As I stood there, relatively nonplussed at Skaters’ atypical American indie rock performance, I wondered, would I think any different of them if they were made up of feisty women instead?
Their pacey bass, wailing choruses, apathetic lyrics (“I wanna dance but I don’t know how” / “Guess I’ll never change your mind”) and trashy yet melodic nature were all well and good, but there was nothing ground-breaking or game-changing or particularly memorable about their music. But had the shaggy mops and unnecessary coats been replaced by luscious locks and power shoulders, would I be hailing them as the female Strokes?

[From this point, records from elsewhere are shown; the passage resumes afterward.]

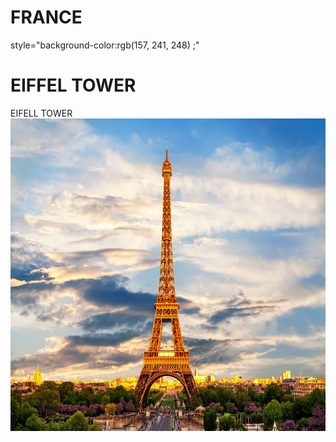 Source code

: # FRANCE
<!DOCTYPE html>
<html>
  
   <head>
     <body></body> style="background-color:rgb(157, 241, 248) ;"</body>
<body>
<h1> EIFFEL TOWER</h1>
              <h1"font: size L 100px;px;">  EIFELL TOWER  </h1>
              <img src="Paris.jpg" witdth="500" height="500" alt="Paris" 
              class="center">
              
</body>
</html>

My trail of thought is cut short, as chants of “Deap-deap-deap Vally!” break into applause and Lindsey Troy and Julie Edwards take a stride of pride on stage. Pure, unadulterated rock ‘n’ roll ensues.

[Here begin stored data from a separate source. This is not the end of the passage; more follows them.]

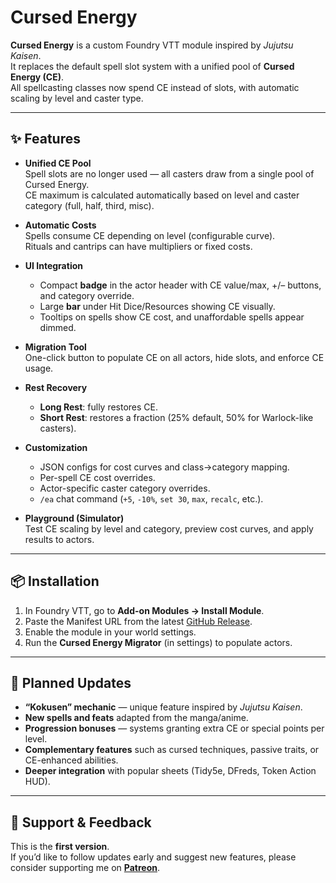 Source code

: # Cursed Energy

**Cursed Energy** is a custom Foundry VTT module inspired by *Jujutsu Kaisen*.  
It replaces the default spell slot system with a unified pool of **Cursed Energy (CE)**.  
All spellcasting classes now spend CE instead of slots, with automatic scaling by level and caster type.

---

## ✨ Features

- **Unified CE Pool**  
  Spell slots are no longer used — all casters draw from a single pool of Cursed Energy.  
  CE maximum is calculated automatically based on level and caster category (full, half, third, misc).

- **Automatic Costs**  
  Spells consume CE depending on level (configurable curve).  
  Rituals and cantrips can have multipliers or fixed costs.

- **UI Integration**  
  - Compact **badge** in the actor header with CE value/max, +/– buttons, and category override.  
  - Large **bar** under Hit Dice/Resources showing CE visually.  
  - Tooltips on spells show CE cost, and unaffordable spells appear dimmed.

- **Migration Tool**  
  One-click button to populate CE on all actors, hide slots, and enforce CE usage.

- **Rest Recovery**  
  - **Long Rest**: fully restores CE.  
  - **Short Rest**: restores a fraction (25% default, 50% for Warlock-like casters).

- **Customization**  
  - JSON configs for cost curves and class→category mapping.  
  - Per-spell CE cost overrides.  
  - Actor-specific caster category overrides.  
  - `/ea` chat command (`+5`, `-10%`, `set 30`, `max`, `recalc`, etc.).

- **Playground (Simulator)**  
  Test CE scaling by level and category, preview cost curves, and apply results to actors.

---

## 📦 Installation

1. In Foundry VTT, go to **Add-on Modules → Install Module**.  
2. Paste the Manifest URL from the latest [GitHub Release](https://github.com/JpMotaN/Cursed-Energy/releases).  
3. Enable the module in your world settings.  
4. Run the **Cursed Energy Migrator** (in settings) to populate actors.

---

## 📌 Planned Updates

- **“Kokusen” mechanic** — unique feature inspired by *Jujutsu Kaisen*.  
- **New spells and feats** adapted from the manga/anime.  
- **Progression bonuses** — systems granting extra CE or special points per level.  
- **Complementary features** such as cursed techniques, passive traits, or CE-enhanced abilities.  
- **Deeper integration** with popular sheets (Tidy5e, DFreds, Token Action HUD).

---

## 📢 Support & Feedback

This is the **first version**.  
If you’d like to follow updates early and suggest new features, please consider supporting me on **[Patreon](https://www.patreon.com/c/Jotape_Dev)**.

The power shouldered powerhouses fire up like The White Stripes with extra balls, from the hip-grindingly good ‘Woman of Intention’ to righteous stomp of ‘Bad For My Body’. Lindsey’s Cali-drawl slides into a squawk and she makes her way to the front and centre, moshing into front row, who hungrily cop of feel – of her dirty blonde tresses.
Album closer ‘Six Feet Closer’ replaces the raucous, sumptuously jagged riffs with chords which sound like impending doom, then turn hypnotic as the girls croon the hazy dirge: “You moved through my veins like a drug…”
I think it’s safe to assume that, even if Skaters were a female-fronted scuzz-fest, they’d still be lacking that punch, that edge, which Deap Vally have in boundless supply. Take the track like ‘Lies’ – it covers the well tread ground of betrayal, but they do it with gusto, verve; without lying down and playing the victim, as so many other female artists tend to do.
Then there’s the ridiculously fun ‘Walk of Shame’, which strips away the guilt of a one-night stand and replaces it with self-respect, because, let’s face it: “I got better things to do / than get breakfast with you.”
Despite still being able to feel ‘End of the World’ parading and stumbling around in my gut, their set is over all too soon. To top it off, the duo’s fitting cover of ‘I Put a Spell on You’ is given a beastly, mental injection, and I’m left completely intoxicated.
Deap Vally are able to take on rock, a predominantly masculine genre, without softening it up or putting a “girly” spin on it – and they completely own it’s ass.